A body which is being oscillates with SHM according to the equation $x=5.0\cos \left( 2\pi t+\pi \right)$. At time $t=1.5s$, its displacement, speed and acceleration respectively will be given as,
$\begin{align}
  & A.0,-10\pi ,+20{{\pi }^{2}} \\
 & B.5,0,-20{{\pi }^{2}} \\
 & C.2.5,+20\pi ,0 \\
 & D.-5.0,+5\pi ,-10{{\pi }^{2}} \\
\end{align}$

Answer 1

Hint: First of all find the displacement of the body by the substitution of the time taken in it. The velocity of the body can be found by taking the time derivative of the displacement of the same body. And substitute the time taken for the specific velocity of the body. The acceleration will be the time derivative of the velocity of the body. And we have to substitute the same time taken in order to get the acceleration of the body at that instant. This will help you in answering this question.

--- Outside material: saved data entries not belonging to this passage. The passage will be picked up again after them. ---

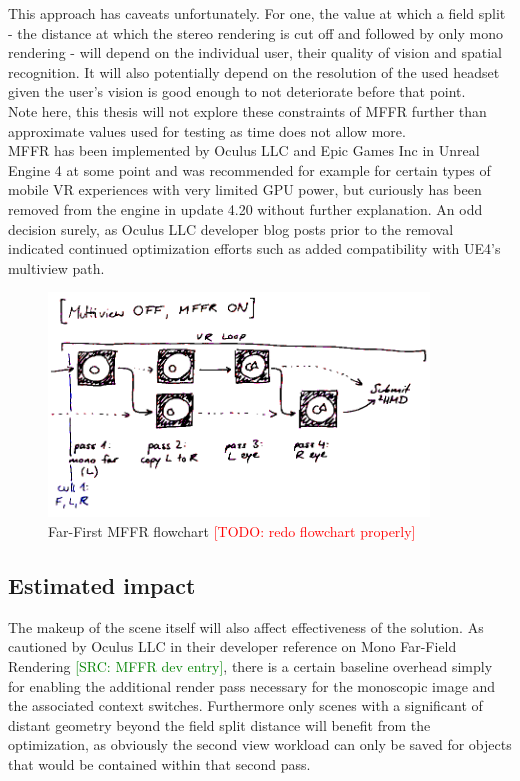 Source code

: This approach has caveats unfortunately. For one, the value at which a field split - the distance at which the stereo rendering is cut off and followed by only mono rendering - will depend on the individual user, their quality of vision and spatial recognition. It will also potentially depend on the resolution of the used headset given the user's vision is good enough to not deteriorate before that point. \\
Note here, this thesis will not explore these constraints of MFFR further than approximate values used for testing as time does not allow more. \\
MFFR has been implemented by Oculus LLC and Epic Games Inc in Unreal Engine 4 at some point and was recommended for example for certain types of mobile VR experiences with very limited GPU power, but curiously has been removed from the engine in update 4.20 without further explanation. An odd decision surely, as Oculus LLC developer blog posts prior to the removal indicated continued optimization efforts such as added compatibility with UE4's multiview path. 

\begin{figure}[htb]
  \centering
  \includegraphics[width=0.9\textwidth]{pictures/flowchart_mffr}
  \caption{Far-First MFFR flowchart \textcolor{red}{[TODO: redo flowchart properly]}} \label{fig:flowchart_mffr_FarFirst}
\end{figure}

\subsection{Estimated impact}
The makeup of the scene itself will also affect effectiveness of the solution. As cautioned by Oculus LLC in their developer reference on Mono Far-Field Rendering \textcolor{green}{[SRC: MFFR dev entry]}, there is a certain baseline overhead simply for enabling the additional render pass necessary for the monoscopic image and the associated context switches. Furthermore only scenes with a significant of distant geometry beyond the field split distance will benefit from the optimization, as obviously the second view workload can only be saved for objects that would be contained within that second pass. \\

Complete step by step solution:
The displacement of the body has been given as,
$x=5\cos \left( 2\pi t+\pi \right)$
At the time mentioned as,
$t=1.5s$
Substituting this value in the equation will be given as,
\[\begin{align}
  & x=5\cos \left( 2\pi \times 1.5+\pi \right)=5\cos \pi \\
 & \Rightarrow x=5m \\
\end{align}\]
The velocity of the body is found by taking the derivative of the displacement. Therefore we can write that,
\[\begin{align}
  & V=\dfrac{dx}{dt} \\
 & \Rightarrow v=-10\pi \sin \left( 2\pi t+\pi \right) \\
\end{align}\]
Substituting the value of time in it will give,
\[\begin{align}
  & v=-10\pi \sin \left( 2\pi \times 1.5+\pi \right) \\
 & \Rightarrow v=-10\pi \sin \left( 4\pi \right) \\
 & \therefore v=0m{{s}^{-1}} \\
\end{align}\]
Now we have to find the acceleration of the object. It can be found by taking the time derivative of the velocity of the body. That is we can write that,
\[a=\dfrac{dv}{dt}\]
Substituting the equation of velocity in it will give,
\[a=-20{{\pi }^{2}}\cos \left( 2\pi t+\pi \right)\]
Substituting the value of time in it can be written as,
\[\begin{align}
  & a=-20{{\pi }^{2}}\cos \left( 2\pi \times 1.5+\pi \right) \\
 & \Rightarrow a=-20{{\pi }^{2}}\cos \left( 4\pi \right) \\
 & \therefore a=-20{{\pi }^{2}} \\
\end{align}\]
From this we can understand that the displacement, velocity and the acceleration of the body at the specified time in the question is found to be as,
\[\begin{align}
  & x=5m \\
 & v=0m{{s}^{-1}} \\
 & a=-20{{\pi }^{2}}m{{s}^{-2}} \\
\end{align}\]

This has been mentioned as option (B).

Note:
The velocity of the body can be found by taking the ratio of the variation of the position of the body to the change in time taken. The velocity is found to be a vector quantity which is having both magnitude as well as direction. The acceleration is also a vector quantity possessing both the magnitude and direction.